Task: Provide an exact repetition of every entry, with no word altered.

*** Records for the exercise ***

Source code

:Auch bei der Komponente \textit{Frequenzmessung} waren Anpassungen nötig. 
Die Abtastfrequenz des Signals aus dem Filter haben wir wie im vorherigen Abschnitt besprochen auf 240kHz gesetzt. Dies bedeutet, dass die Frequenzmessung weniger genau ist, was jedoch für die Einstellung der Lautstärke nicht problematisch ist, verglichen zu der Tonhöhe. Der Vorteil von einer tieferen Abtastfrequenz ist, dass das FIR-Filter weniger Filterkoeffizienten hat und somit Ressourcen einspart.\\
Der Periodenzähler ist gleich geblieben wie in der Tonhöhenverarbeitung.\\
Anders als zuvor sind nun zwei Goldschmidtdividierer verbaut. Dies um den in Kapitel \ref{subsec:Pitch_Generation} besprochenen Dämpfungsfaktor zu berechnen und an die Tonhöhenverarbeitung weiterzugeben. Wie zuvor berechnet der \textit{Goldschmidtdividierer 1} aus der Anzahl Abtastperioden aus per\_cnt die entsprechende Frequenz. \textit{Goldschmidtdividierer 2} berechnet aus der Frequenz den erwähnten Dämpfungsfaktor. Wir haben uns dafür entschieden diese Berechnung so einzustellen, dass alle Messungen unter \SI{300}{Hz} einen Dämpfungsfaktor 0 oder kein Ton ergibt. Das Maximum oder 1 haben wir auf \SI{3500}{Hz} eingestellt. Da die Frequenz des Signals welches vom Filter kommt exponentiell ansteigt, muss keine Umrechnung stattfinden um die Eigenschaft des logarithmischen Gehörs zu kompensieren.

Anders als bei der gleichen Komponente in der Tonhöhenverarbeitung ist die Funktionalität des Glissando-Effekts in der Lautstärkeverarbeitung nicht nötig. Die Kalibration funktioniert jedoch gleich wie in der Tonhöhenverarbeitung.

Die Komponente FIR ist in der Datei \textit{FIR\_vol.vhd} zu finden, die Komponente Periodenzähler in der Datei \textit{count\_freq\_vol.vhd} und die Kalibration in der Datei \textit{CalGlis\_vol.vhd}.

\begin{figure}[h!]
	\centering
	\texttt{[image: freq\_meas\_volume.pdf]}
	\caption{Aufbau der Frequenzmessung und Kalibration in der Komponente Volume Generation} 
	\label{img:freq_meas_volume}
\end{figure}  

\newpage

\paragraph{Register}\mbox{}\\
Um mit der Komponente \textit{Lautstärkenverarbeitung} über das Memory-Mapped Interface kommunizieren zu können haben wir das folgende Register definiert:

*** End of Records for the exercise ***

The completed task:
Source code

:Auch bei der Komponente \textit{Frequenzmessung} waren Anpassungen nötig. 
Die Abtastfrequenz des Signals aus dem Filter haben wir wie im vorherigen Abschnitt besprochen auf 240kHz gesetzt. Dies bedeutet, dass die Frequenzmessung weniger genau ist, was jedoch für die Einstellung der Lautstärke nicht problematisch ist, verglichen zu der Tonhöhe. Der Vorteil von einer tieferen Abtastfrequenz ist, dass das FIR-Filter weniger Filterkoeffizienten hat und somit Ressourcen einspart.\\
Der Periodenzähler ist gleich geblieben wie in der Tonhöhenverarbeitung.\\
Anders als zuvor sind nun zwei Goldschmidtdividierer verbaut. Dies um den in Kapitel \ref{subsec:Pitch_Generation} besprochenen Dämpfungsfaktor zu berechnen und an die Tonhöhenverarbeitung weiterzugeben. Wie zuvor berechnet der \textit{Goldschmidtdividierer 1} aus der Anzahl Abtastperioden aus per\_cnt die entsprechende Frequenz. \textit{Goldschmidtdividierer 2} berechnet aus der Frequenz den erwähnten Dämpfungsfaktor. Wir haben uns dafür entschieden diese Berechnung so einzustellen, dass alle Messungen unter \SI{300}{Hz} einen Dämpfungsfaktor 0 oder kein Ton ergibt. Das Maximum oder 1 haben wir auf \SI{3500}{Hz} eingestellt. Da die Frequenz des Signals welches vom Filter kommt exponentiell ansteigt, muss keine Umrechnung stattfinden um die Eigenschaft des logarithmischen Gehörs zu kompensieren.

Anders als bei der gleichen Komponente in der Tonhöhenverarbeitung ist die Funktionalität des Glissando-Effekts in der Lautstärkeverarbeitung nicht nötig. Die Kalibration funktioniert jedoch gleich wie in der Tonhöhenverarbeitung.

Die Komponente FIR ist in der Datei \textit{FIR\_vol.vhd} zu finden, die Komponente Periodenzähler in der Datei \textit{count\_freq\_vol.vhd} und die Kalibration in der Datei \textit{CalGlis\_vol.vhd}.

\begin{figure}[h!]
	\centering
	\texttt{[image: freq\_meas\_volume.pdf]}
	\caption{Aufbau der Frequenzmessung und Kalibration in der Komponente Volume Generation} 
	\label{img:freq_meas_volume}
\end{figure}  

\newpage

\paragraph{Register}\mbox{}\\
Um mit der Komponente \textit{Lautstärkenverarbeitung} über das Memory-Mapped Interface kommunizieren zu können haben wir das folgende Register definiert:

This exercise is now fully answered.